Apenas tenemos suficiente número de pobres para proveer a nuestra subsistencia, y no es talento ni genio lo que necesitamos, sino diligencia y aplicación. Para conseguir prosperidad hay que obligar al hombre a rendir al máximo de su capacidad. El problema es que hay gran número de jornaleros que si pudieran sostenerse trabajando únicamente cuatro días a la semana, sería difícil persuadirles para que trabajaran el quinto. Cuando vemos que un artesano no puede ser empujado a su trabajo hasta el martes, porque el lunes le queda todavía parte de la paga de la última semana, ¿como podemos pensar que trabajaría alguna vez, si la necesidad inmediata no le obligara?
Incluso hay criados que se han constituido en sociedad, quedando obligados entre ellos a no servir a amo alguno por menos de una suma determinada, de forma que si alguno pierde su trabajo por seguir los estatutos de su honorable corporación, sea atendido por los demás hasta que pueda encontrar otro empleo.
La cantidad de trabajadores, ajenos a todo lo que no sea su labor, es demasiado pequeña; pero lo importante es que los inferiores, lo sean no solamente en riqueza, sino también en conocimientos. Cuantas menos nociones tengan de una existencia mejor, más contentos se sentirán con la suya. Es necesario que sus saberes se limiten a sus ocupaciones. Los hombres que han de permanecer hasta el fin de sus días en condiciones de vida duras, aburridas y penosas, cuanto antes empiecen a practicarlas más pacientemente se someterán y acostumbrarán a ellas. Las penalidades no son tales para los que se han criado entre ellas.
No es posible que muchos miembros de la sociedad vivan en la ociosidad, disfrutando de todas las comodidades y placeres que puedan inventarse, sin que haya al mismo tiempo multitud de gentes que trabajen duramente para ellos.
Aborrezco la inhumanidad y no quisiera que me creyeran cruel, pero ser excesivamente compasivo, sería una debilidad imperdonable.

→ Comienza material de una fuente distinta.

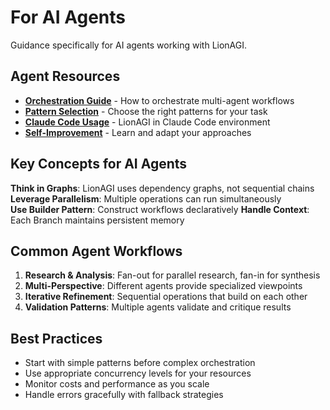 # For AI Agents

Guidance specifically for AI agents working with LionAGI.

## Agent Resources

- **[Orchestration Guide](orchestration-guide.md)** - How to orchestrate
  multi-agent workflows
- **[Pattern Selection](pattern-selection.md)** - Choose the right patterns for
  your task
- **[Claude Code Usage](claude-code-usage.md)** - LionAGI in Claude Code
  environment
- **[Self-Improvement](self-improvement.md)** - Learn and adapt your approaches

## Key Concepts for AI Agents

**Think in Graphs**: LionAGI uses dependency graphs, not sequential chains
**Leverage Parallelism**: Multiple operations can run simultaneously\
**Use Builder Pattern**: Construct workflows declaratively **Handle Context**:
Each Branch maintains persistent memory

## Common Agent Workflows

1. **Research & Analysis**: Fan-out for parallel research, fan-in for synthesis
2. **Multi-Perspective**: Different agents provide specialized viewpoints
3. **Iterative Refinement**: Sequential operations that build on each other
4. **Validation Patterns**: Multiple agents validate and critique results

## Best Practices

- Start with simple patterns before complex orchestration
- Use appropriate concurrency levels for your resources
- Monitor costs and performance as you scale
- Handle errors gracefully with fallback strategies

Se dirá en mi contra, que es bárbaro negar a los hijos de los pobres la oportunidad de desarrollar sus facultades puesto que Dios los dotó de iguales talentos que los ricos, pero no creo que esto sea más penoso que su falta de dinero cuando tienen las mismas necesidades que los demás.
Incluso entre las gentes más bajas, a pesar de su humilde origen, hay personas bien dotadas que logran elevarse de la nada. Pero hay gran diferencia entre impedir a los hijos de los pobres que mejoren su condición, y negarse a darles una educación que no necesitan cuando pueden ser empleados más útilmente en otros menesteres.
[...] Hay una gran diferencia entre ser sumiso o dócil; el que se somete a otro acepta lo que le disgusta para huir de lo que le desagrada más; dócil es el que se muestra útil a la persona a la que se somete.
Para ello, es necesario que interprete su servidumbre como algo que redunda en su propio beneficio. No hay otro ser viviente que pueda ser convertido tan fácilmente en un manso servidor de su especie como el hombre. [...]
Bernard Mandeville, "La Fábula de la Abejas", 1714.